Search the entries below for the string "Select" and copy the lines that hold it.

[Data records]
---------------
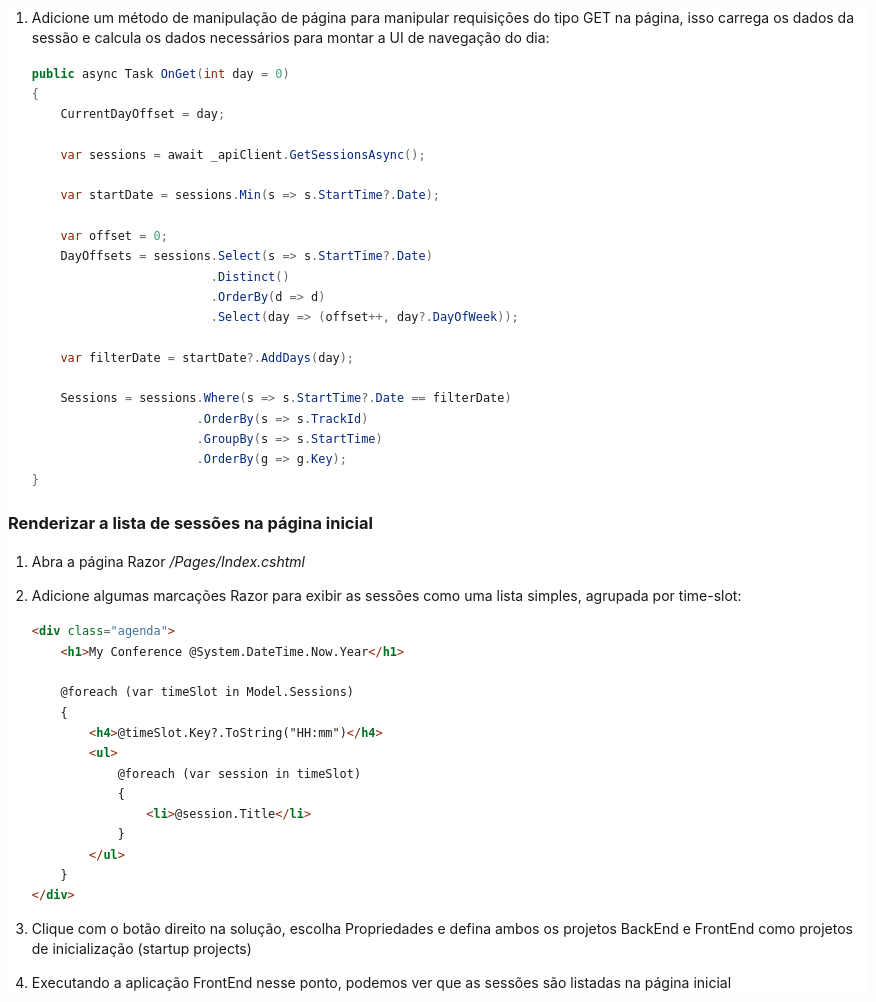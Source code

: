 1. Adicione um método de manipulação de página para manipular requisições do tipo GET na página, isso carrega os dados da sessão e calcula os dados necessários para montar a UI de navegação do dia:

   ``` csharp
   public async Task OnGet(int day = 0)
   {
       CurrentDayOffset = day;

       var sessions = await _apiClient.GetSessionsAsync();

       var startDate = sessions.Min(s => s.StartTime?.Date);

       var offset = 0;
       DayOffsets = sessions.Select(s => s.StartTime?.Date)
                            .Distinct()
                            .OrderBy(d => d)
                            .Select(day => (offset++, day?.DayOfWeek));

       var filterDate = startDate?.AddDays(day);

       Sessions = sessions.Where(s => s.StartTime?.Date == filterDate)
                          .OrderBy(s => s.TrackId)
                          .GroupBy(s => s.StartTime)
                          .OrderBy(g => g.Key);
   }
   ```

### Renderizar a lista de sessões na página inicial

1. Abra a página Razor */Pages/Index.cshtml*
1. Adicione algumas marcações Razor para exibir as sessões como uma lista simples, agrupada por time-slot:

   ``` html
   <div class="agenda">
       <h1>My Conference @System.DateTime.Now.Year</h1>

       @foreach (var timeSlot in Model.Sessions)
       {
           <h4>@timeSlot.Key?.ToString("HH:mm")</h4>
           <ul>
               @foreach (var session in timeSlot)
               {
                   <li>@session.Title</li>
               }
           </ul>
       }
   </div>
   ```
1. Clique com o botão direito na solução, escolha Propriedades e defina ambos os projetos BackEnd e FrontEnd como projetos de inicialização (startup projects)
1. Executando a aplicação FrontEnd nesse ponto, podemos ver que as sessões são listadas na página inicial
---------------
**Task answer:**
       DayOffsets = sessions.Select(s => s.StartTime?.Date)
                            .Select(day => (offset++, day?.DayOfWeek));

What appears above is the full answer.